Question: Is every $C^1$ function $f:\mathbb R^n\to\mathbb R$ Lebesgue-Lebesgue measurable? If not, what about $C^\infty$ functions?
I could not figure out the answer even for $n=1$. However, there are some immediate observations (please correct me if I am wrong):
- Since the map is already Borel measurable, the desired condition is equivalent to the following: if $A\subset\mathbb R$ has zero measure, then $f^{-1}(A)$ is measurable.
- If $df\ne 0$ almost everywhere, then $f$ is Lebesgue-Lebesgue measurable (because locally it is a coordinate projection, up to a $C^1$ diffeomorphism). So the question is essentially about how weird $f$ can be on the set where $df=0$.

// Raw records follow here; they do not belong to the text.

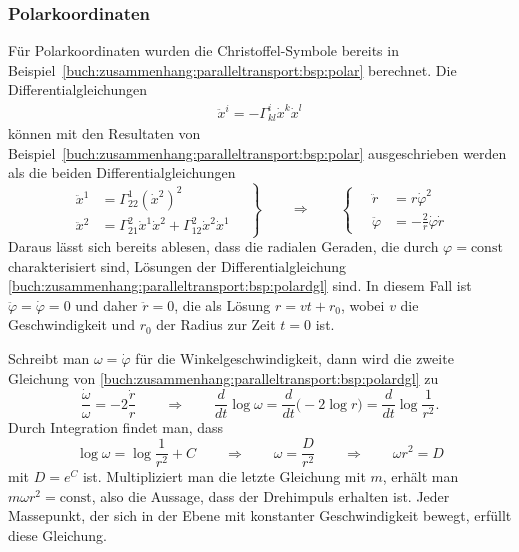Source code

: \subsubsection{Polarkoordinaten}
Für Polarkoordinaten wurden die Christoffel-Symbole bereits
in Beispiel~\ref{buch:zusammenhang:paralleltransport:bsp:polar}
berechnet.
Die Differentialgleichungen
\begin{align*}
\ddot{x}^i=-\Gamma^i_{kl}\dot{x}^k\dot{x}^l
\end{align*}
können mit den Resultaten von 
Beispiel~\ref{buch:zusammenhang:paralleltransport:bsp:polar}
ausgeschrieben werden als die beiden Differentialgleichungen
\begin{equation}
\left.
\begin{aligned}
\ddot{x}^1
&=
\Gamma^1_{22}(\dot{x}^2)^2
\\
\ddot{x}^2
&=
\Gamma^2_{21}\dot{x}^1\dot{x}^2
+
\Gamma^2_{12}\dot{x}^2\dot{x}^1
\end{aligned}
\quad
\right\}
\qquad
\Rightarrow
\qquad
\left\{
\quad
\begin{aligned}
\ddot{r}
&=
r \dot{\varphi}^2
\\
\ddot{\varphi}
&=
-\frac{2}{r}\dot{\varphi}\dot{r}
\end{aligned}
\right.
\label{buch:zusammenhang:paralleltransport:bsp:polardgl}
\end{equation}
Daraus lässt sich bereits ablesen, dass die radialen Geraden, die
durch $\varphi=\text{const}$ charakterisiert sind, Lösungen
der Differentialgleichung
\eqref{buch:zusammenhang:paralleltransport:bsp:polardgl}
sind.
In diesem Fall ist $\ddot{\varphi}=\dot{\varphi}=0$ und
daher $\ddot{r}=0$, die als Lösung $r=vt+r_0$, wobei $v$ die Geschwindigkeit
und $r_0$ der Radius zur Zeit $t=0$ ist.

Schreibt man $\omega=\dot{\varphi}$ für die Winkelgeschwindigkeit, dann
wird die zweite Gleichung von
\eqref{buch:zusammenhang:paralleltransport:bsp:polardgl}
zu
\[
\frac{\dot{\omega}}{\omega}
=
-2\frac{\dot{r}}{r}
\qquad\Rightarrow\qquad
\frac{d}{dt}\log \omega
=
\frac{d}{dt}\bigl(-2\log r\bigr)
=
\frac{d}{dt}\log\frac{1}{r^2}.
\]
Durch Integration findet man, dass
\begin{equation}
\log \omega = \log\frac{1}{r^2} + C
\qquad\Rightarrow\qquad
\omega = \frac{D}{r^2}
\qquad\Rightarrow\qquad
\omega r^2 = D
\label{buch:zusammenhang:paralleltransport:bsp:drehimpuls}
\end{equation}
mit $D=e^C$ ist.
Multipliziert man die letzte Gleichung mit $m$, erhält man
$m\omega r^2=\text{const}$, also die Aussage, dass der Drehimpuls
erhalten ist.
Jeder Massepunkt, der sich in der Ebene mit konstanter Geschwindigkeit
bewegt, erfüllt diese Gleichung.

- If the answer is affirmative for $C^1$, it is also affirmative for Lipschitz functions (by an approximation theorem).
- The answer is negative for $C^0$, already for $n=1$. An example is a continuous bijection $\mathbb R\to\mathbb R$ that sends a Cantor-like set $K$ of positive measure to the standard (zero-measure) Cantor set. There is a non-measurable subset of $K$ but its image is measurable since it is a subset of a zero-measure set.
Best Answer
It seems that your example of bijection that sends one Cantor set with positive measure to another Cantor set with zero measure can be made $C^\infty$.
Am I missing something?